• **DESCRIPTION OF THE TASK**
Restate the listing below exactly, images excluded.

• **RECORD EXTRACTS**

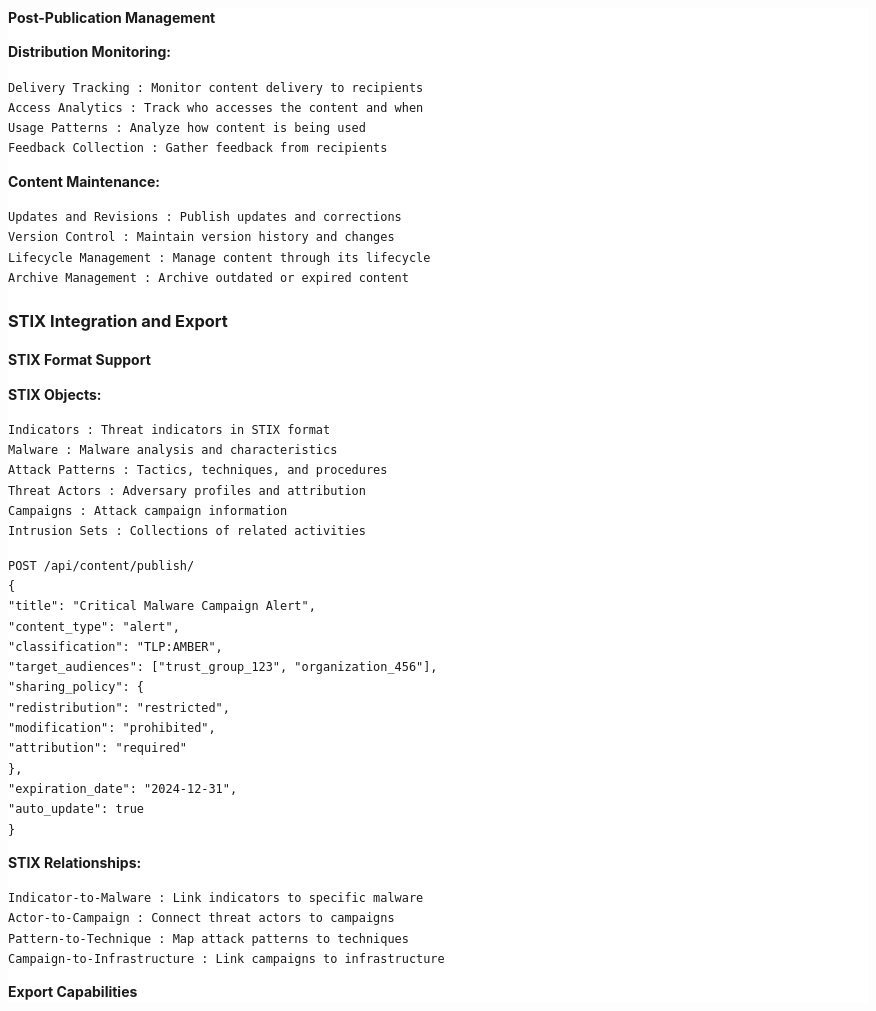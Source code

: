 **Post-Publication Management**

**Distribution Monitoring:**

```
Delivery Tracking : Monitor content delivery to recipients
Access Analytics : Track who accesses the content and when
Usage Patterns : Analyze how content is being used
Feedback Collection : Gather feedback from recipients
```
**Content Maintenance:**

```
Updates and Revisions : Publish updates and corrections
Version Control : Maintain version history and changes
Lifecycle Management : Manage content through its lifecycle
Archive Management : Archive outdated or expired content
```
### STIX Integration and Export

**STIX Format Support**

**STIX Objects:**

```
Indicators : Threat indicators in STIX format
Malware : Malware analysis and characteristics
Attack Patterns : Tactics, techniques, and procedures
Threat Actors : Adversary profiles and attribution
Campaigns : Attack campaign information
Intrusion Sets : Collections of related activities
```
```
POST /api/content/publish/
{
"title": "Critical Malware Campaign Alert",
"content_type": "alert",
"classification": "TLP:AMBER",
"target_audiences": ["trust_group_123", "organization_456"],
"sharing_policy": {
"redistribution": "restricted",
"modification": "prohibited",
"attribution": "required"
},
"expiration_date": "2024-12-31",
"auto_update": true
}
```

**STIX Relationships:**

```
Indicator-to-Malware : Link indicators to specific malware
Actor-to-Campaign : Connect threat actors to campaigns
Pattern-to-Technique : Map attack patterns to techniques
Campaign-to-Infrastructure : Link campaigns to infrastructure
```
**Export Capabilities**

• **RESULT FOR THIS TASK**
Source code

: **Post-Publication Management**

**Distribution Monitoring:**

```
Delivery Tracking : Monitor content delivery to recipients
Access Analytics : Track who accesses the content and when
Usage Patterns : Analyze how content is being used
Feedback Collection : Gather feedback from recipients
```
**Content Maintenance:**

```
Updates and Revisions : Publish updates and corrections
Version Control : Maintain version history and changes
Lifecycle Management : Manage content through its lifecycle
Archive Management : Archive outdated or expired content
```
### STIX Integration and Export

**STIX Format Support**

**STIX Objects:**

```
Indicators : Threat indicators in STIX format
Malware : Malware analysis and characteristics
Attack Patterns : Tactics, techniques, and procedures
Threat Actors : Adversary profiles and attribution
Campaigns : Attack campaign information
Intrusion Sets : Collections of related activities
```
```
POST /api/content/publish/
{
"title": "Critical Malware Campaign Alert",
"content_type": "alert",
"classification": "TLP:AMBER",
"target_audiences": ["trust_group_123", "organization_456"],
"sharing_policy": {
"redistribution": "restricted",
"modification": "prohibited",
"attribution": "required"
},
"expiration_date": "2024-12-31",
"auto_update": true
}
```

**STIX Relationships:**

```
Indicator-to-Malware : Link indicators to specific malware
Actor-to-Campaign : Connect threat actors to campaigns
Pattern-to-Technique : Map attack patterns to techniques
Campaign-to-Infrastructure : Link campaigns to infrastructure
```
**Export Capabilities**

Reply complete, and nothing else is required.